> What to do
Among the records that follow, find each line holding the word "Response" and copy it.

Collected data
'''
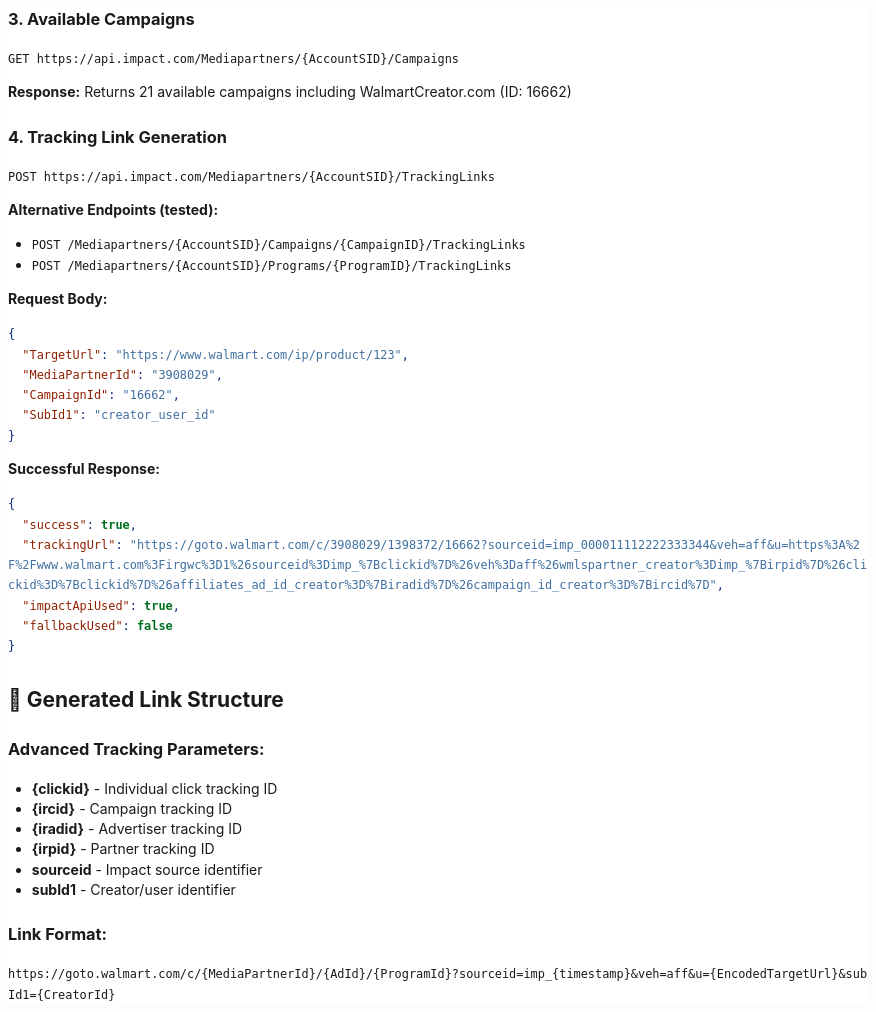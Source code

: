 ### 3. Available Campaigns
```bash
GET https://api.impact.com/Mediapartners/{AccountSID}/Campaigns
```

**Response:** Returns 21 available campaigns including WalmartCreator.com (ID: 16662)

### 4. Tracking Link Generation
```bash
POST https://api.impact.com/Mediapartners/{AccountSID}/TrackingLinks
```

**Alternative Endpoints (tested):**
- `POST /Mediapartners/{AccountSID}/Campaigns/{CampaignID}/TrackingLinks`
- `POST /Mediapartners/{AccountSID}/Programs/{ProgramID}/TrackingLinks`

**Request Body:**
```json
{
  "TargetUrl": "https://www.walmart.com/ip/product/123",
  "MediaPartnerId": "3908029",
  "CampaignId": "16662",
  "SubId1": "creator_user_id"
}
```

**Successful Response:**
```json
{
  "success": true,
  "trackingUrl": "https://goto.walmart.com/c/3908029/1398372/16662?sourceid=imp_000011112222333344&veh=aff&u=https%3A%2F%2Fwww.walmart.com%3Firgwc%3D1%26sourceid%3Dimp_%7Bclickid%7D%26veh%3Daff%26wmlspartner_creator%3Dimp_%7Birpid%7D%26clickid%3D%7Bclickid%7D%26affiliates_ad_id_creator%3D%7Biradid%7D%26campaign_id_creator%3D%7Bircid%7D",
  "impactApiUsed": true,
  "fallbackUsed": false
}
```

## 🔗 Generated Link Structure

### Advanced Tracking Parameters:
- **{clickid}** - Individual click tracking ID
- **{ircid}** - Campaign tracking ID  
- **{iradid}** - Advertiser tracking ID
- **{irpid}** - Partner tracking ID
- **sourceid** - Impact source identifier
- **subId1** - Creator/user identifier

### Link Format:
```
https://goto.walmart.com/c/{MediaPartnerId}/{AdId}/{ProgramId}?sourceid=imp_{timestamp}&veh=aff&u={EncodedTargetUrl}&subId1={CreatorId}
```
'''
> Task solution
**Response:** Returns 21 available campaigns including WalmartCreator.com (ID: 16662)
**Successful Response:**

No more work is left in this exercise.